_Instructions to follow_
Only the lines with "github" in the entries below belong in the answer; please copy them.

_Supplied entries_

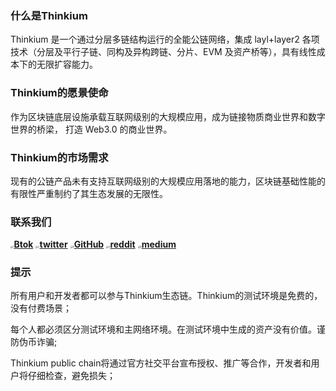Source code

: ### 什么是Thinkium

Thinkium 是一个通过分层多链结构运行的全能公链网络，集成 layl+layer2 各项技术（分层及平行子链、同构及异构跨链、分片、EVM 及资产桥等），具有线性成本下的无限扩容能力。

 

### Thinkium的愿景使命

作为区块链底层设施承载互联网级别的大规模应用，成为链接物质商业世界和数字世界的桥梁， 打造 Web3.0 的商业世界。

 

### Thinkium的市场需求

现有的公链产品未有支持互联网级别的大规模应用落地的能力，区块链基础性能的有限性严重制约了其生态发展的无限性。



### 联系我们

[<img src="https://thinkiumdev.net/res/wiki/icon/Btok.png" alt="1" style="zoom:25%;" />**Btok**]( https://0.plus/Thinkiumofficial)  [<img src="https://thinkiumdev.net/res/wiki/icon/Twitter.png" alt="2" style="zoom:25%;" />**twitter**](https://twitter.com/Thinkium_Chain)  [<img src="https://thinkiumdev.net/res/wiki/icon/Github.png" alt="3" style="zoom:25%;" />**GitHub**](https://github.com/ThinkiumGroup)  [<img src="https://thinkiumdev.net/res/wiki/icon/reddit.png" alt="4" style="zoom:25%;" />**reddit**](https://www.reddit.com/r/Thinkium/)  [<img src="https://thinkiumdev.net/res/wiki/icon/medium.png" alt="5" style="zoom:25%;" />**medium**](https://thinkiumfoundation.medium.com/thinkium-blockchain-9e03c36fb7af)



### 提示

所有用户和开发者都可以参与Thinkium生态链。Thinkium的测试环境是免费的，没有付费场景；

每个人都必须区分测试环境和主网络环境。在测试环境中生成的资产没有价值。谨防伪币诈骗;

Thinkium public chain将通过官方社交平台宣布授权、推广等合作，开发者和用户将仔细检查，避免损失；



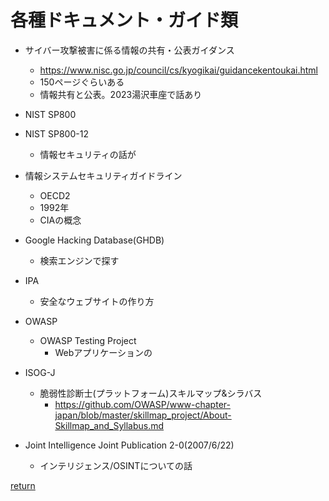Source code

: # 各種ドキュメント・ガイド類

* サイバー攻撃被害に係る情報の共有・公表ガイダンス
  * https://www.nisc.go.jp/council/cs/kyogikai/guidancekentoukai.html
  * 150ページぐらいある
  * 情報共有と公表。2023湯沢車座で話あり

* NIST SP800

* NIST SP800-12
  * 情報セキュリティの話が

* 情報システムセキュリティガイドライン
  * OECD2
  * 1992年
  * CIAの概念

* Google Hacking Database(GHDB)
  * 検索エンジンで探す

* IPA
  * 安全なウェブサイトの作り方

* OWASP
  * OWASP Testing Project
    * Webアプリケーションの

* ISOG-J
  * 脆弱性診断士(プラットフォーム)スキルマップ&シラバス
    * https://github.com/OWASP/www-chapter-japan/blob/master/skillmap_project/About-Skillmap_and_Syllabus.md

* Joint Intelligence Joint Publication 2-0(2007/6/22)
  * インテリジェンス/OSINTについての話

[return](../README.md)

_Response to the task_
[<img src="https://thinkiumdev.net/res/wiki/icon/Btok.png" alt="1" style="zoom:25%;" />**Btok**]( https://0.plus/Thinkiumofficial)  [<img src="https://thinkiumdev.net/res/wiki/icon/Twitter.png" alt="2" style="zoom:25%;" />**twitter**](https://twitter.com/Thinkium_Chain)  [<img src="https://thinkiumdev.net/res/wiki/icon/Github.png" alt="3" style="zoom:25%;" />**GitHub**](https://github.com/ThinkiumGroup)  [<img src="https://thinkiumdev.net/res/wiki/icon/reddit.png" alt="4" style="zoom:25%;" />**reddit**](https://www.reddit.com/r/Thinkium/)  [<img src="https://thinkiumdev.net/res/wiki/icon/medium.png" alt="5" style="zoom:25%;" />**medium**](https://thinkiumfoundation.medium.com/thinkium-blockchain-9e03c36fb7af)
    * https://github.com/OWASP/www-chapter-japan/blob/master/skillmap_project/About-Skillmap_and_Syllabus.md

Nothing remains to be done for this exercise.